**EXERCISE INSTRUCTIONS**
Reproduce all entries precisely as they are written.

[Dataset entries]
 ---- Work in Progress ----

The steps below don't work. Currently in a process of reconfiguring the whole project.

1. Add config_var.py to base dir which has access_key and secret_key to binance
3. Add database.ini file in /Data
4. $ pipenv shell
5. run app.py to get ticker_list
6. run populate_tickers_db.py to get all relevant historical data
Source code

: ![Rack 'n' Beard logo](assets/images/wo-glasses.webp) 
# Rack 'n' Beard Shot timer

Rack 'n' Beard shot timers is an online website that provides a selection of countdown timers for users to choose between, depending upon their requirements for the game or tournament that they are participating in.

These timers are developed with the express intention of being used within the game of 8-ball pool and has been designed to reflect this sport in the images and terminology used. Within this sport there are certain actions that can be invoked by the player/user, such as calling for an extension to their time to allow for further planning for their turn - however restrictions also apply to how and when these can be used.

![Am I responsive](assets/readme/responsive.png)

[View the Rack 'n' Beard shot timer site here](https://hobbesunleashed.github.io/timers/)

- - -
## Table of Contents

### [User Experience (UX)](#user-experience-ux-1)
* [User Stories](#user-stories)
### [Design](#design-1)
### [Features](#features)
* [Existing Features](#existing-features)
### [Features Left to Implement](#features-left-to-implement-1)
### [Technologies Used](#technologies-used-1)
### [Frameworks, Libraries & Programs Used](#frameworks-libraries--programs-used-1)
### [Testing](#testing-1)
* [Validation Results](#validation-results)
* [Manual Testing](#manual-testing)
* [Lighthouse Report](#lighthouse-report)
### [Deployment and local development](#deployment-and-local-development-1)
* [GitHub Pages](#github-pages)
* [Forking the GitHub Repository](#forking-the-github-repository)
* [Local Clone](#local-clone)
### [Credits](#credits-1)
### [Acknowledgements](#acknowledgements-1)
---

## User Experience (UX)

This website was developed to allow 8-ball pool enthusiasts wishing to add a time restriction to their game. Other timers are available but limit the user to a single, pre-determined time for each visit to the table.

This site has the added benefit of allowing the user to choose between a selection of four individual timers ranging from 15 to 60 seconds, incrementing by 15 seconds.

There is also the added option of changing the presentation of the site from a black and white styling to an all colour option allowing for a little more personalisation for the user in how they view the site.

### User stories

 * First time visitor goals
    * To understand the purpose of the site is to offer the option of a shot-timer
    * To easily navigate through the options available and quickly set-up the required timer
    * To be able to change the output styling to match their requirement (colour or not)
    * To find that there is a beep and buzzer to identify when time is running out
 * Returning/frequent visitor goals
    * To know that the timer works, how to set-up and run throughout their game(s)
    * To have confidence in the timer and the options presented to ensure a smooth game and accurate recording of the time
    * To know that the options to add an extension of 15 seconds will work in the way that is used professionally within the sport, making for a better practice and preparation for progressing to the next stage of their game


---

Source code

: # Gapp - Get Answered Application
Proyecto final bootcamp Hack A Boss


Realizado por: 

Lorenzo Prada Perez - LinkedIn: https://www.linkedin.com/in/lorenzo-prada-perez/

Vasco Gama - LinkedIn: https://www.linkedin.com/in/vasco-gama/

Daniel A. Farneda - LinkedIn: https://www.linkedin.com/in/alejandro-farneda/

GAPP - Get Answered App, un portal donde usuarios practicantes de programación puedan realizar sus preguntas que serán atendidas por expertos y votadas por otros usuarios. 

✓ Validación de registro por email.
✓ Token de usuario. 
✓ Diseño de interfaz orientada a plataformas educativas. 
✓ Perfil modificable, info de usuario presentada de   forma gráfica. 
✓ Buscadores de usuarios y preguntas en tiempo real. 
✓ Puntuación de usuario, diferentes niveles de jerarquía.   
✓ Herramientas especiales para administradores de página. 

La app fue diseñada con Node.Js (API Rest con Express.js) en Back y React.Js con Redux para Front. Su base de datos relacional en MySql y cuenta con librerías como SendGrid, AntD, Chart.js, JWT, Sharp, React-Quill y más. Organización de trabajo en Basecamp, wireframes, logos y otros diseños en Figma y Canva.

**ANSWER FOR THIS EXERCISE**
 ---- Work in Progress ----

The steps below don't work. Currently in a process of reconfiguring the whole project.

1. Add config_var.py to base dir which has access_key and secret_key to binance
3. Add database.ini file in /Data
4. $ pipenv shell
5. run app.py to get ticker_list
6. run populate_tickers_db.py to get all relevant historical data
Source code

: ![Rack 'n' Beard logo](assets/images/wo-glasses.webp) 
# Rack 'n' Beard Shot timer

Rack 'n' Beard shot timers is an online website that provides a selection of countdown timers for users to choose between, depending upon their requirements for the game or tournament that they are participating in.

These timers are developed with the express intention of being used within the game of 8-ball pool and has been designed to reflect this sport in the images and terminology used. Within this sport there are certain actions that can be invoked by the player/user, such as calling for an extension to their time to allow for further planning for their turn - however restrictions also apply to how and when these can be used.

![Am I responsive](assets/readme/responsive.png)

[View the Rack 'n' Beard shot timer site here](https://hobbesunleashed.github.io/timers/)

- - -
## Table of Contents

### [User Experience (UX)](#user-experience-ux-1)
* [User Stories](#user-stories)
### [Design](#design-1)
### [Features](#features)
* [Existing Features](#existing-features)
### [Features Left to Implement](#features-left-to-implement-1)
### [Technologies Used](#technologies-used-1)
### [Frameworks, Libraries & Programs Used](#frameworks-libraries--programs-used-1)
### [Testing](#testing-1)
* [Validation Results](#validation-results)
* [Manual Testing](#manual-testing)
* [Lighthouse Report](#lighthouse-report)
### [Deployment and local development](#deployment-and-local-development-1)
* [GitHub Pages](#github-pages)
* [Forking the GitHub Repository](#forking-the-github-repository)
* [Local Clone](#local-clone)
### [Credits](#credits-1)
### [Acknowledgements](#acknowledgements-1)
---

## User Experience (UX)

This website was developed to allow 8-ball pool enthusiasts wishing to add a time restriction to their game. Other timers are available but limit the user to a single, pre-determined time for each visit to the table.

This site has the added benefit of allowing the user to choose between a selection of four individual timers ranging from 15 to 60 seconds, incrementing by 15 seconds.

There is also the added option of changing the presentation of the site from a black and white styling to an all colour option allowing for a little more personalisation for the user in how they view the site.

### User stories

 * First time visitor goals
    * To understand the purpose of the site is to offer the option of a shot-timer
    * To easily navigate through the options available and quickly set-up the required timer
    * To be able to change the output styling to match their requirement (colour or not)
    * To find that there is a beep and buzzer to identify when time is running out
 * Returning/frequent visitor goals
    * To know that the timer works, how to set-up and run throughout their game(s)
    * To have confidence in the timer and the options presented to ensure a smooth game and accurate recording of the time
    * To know that the options to add an extension of 15 seconds will work in the way that is used professionally within the sport, making for a better practice and preparation for progressing to the next stage of their game


---

Source code

: # Gapp - Get Answered Application
Proyecto final bootcamp Hack A Boss


Realizado por: 

Lorenzo Prada Perez - LinkedIn: https://www.linkedin.com/in/lorenzo-prada-perez/

Vasco Gama - LinkedIn: https://www.linkedin.com/in/vasco-gama/

Daniel A. Farneda - LinkedIn: https://www.linkedin.com/in/alejandro-farneda/

GAPP - Get Answered App, un portal donde usuarios practicantes de programación puedan realizar sus preguntas que serán atendidas por expertos y votadas por otros usuarios. 

✓ Validación de registro por email.
✓ Token de usuario. 
✓ Diseño de interfaz orientada a plataformas educativas. 
✓ Perfil modificable, info de usuario presentada de   forma gráfica. 
✓ Buscadores de usuarios y preguntas en tiempo real. 
✓ Puntuación de usuario, diferentes niveles de jerarquía.   
✓ Herramientas especiales para administradores de página. 

La app fue diseñada con Node.Js (API Rest con Express.js) en Back y React.Js con Redux para Front. Su base de datos relacional en MySql y cuenta con librerías como SendGrid, AntD, Chart.js, JWT, Sharp, React-Quill y más. Organización de trabajo en Basecamp, wireframes, logos y otros diseños en Figma y Canva.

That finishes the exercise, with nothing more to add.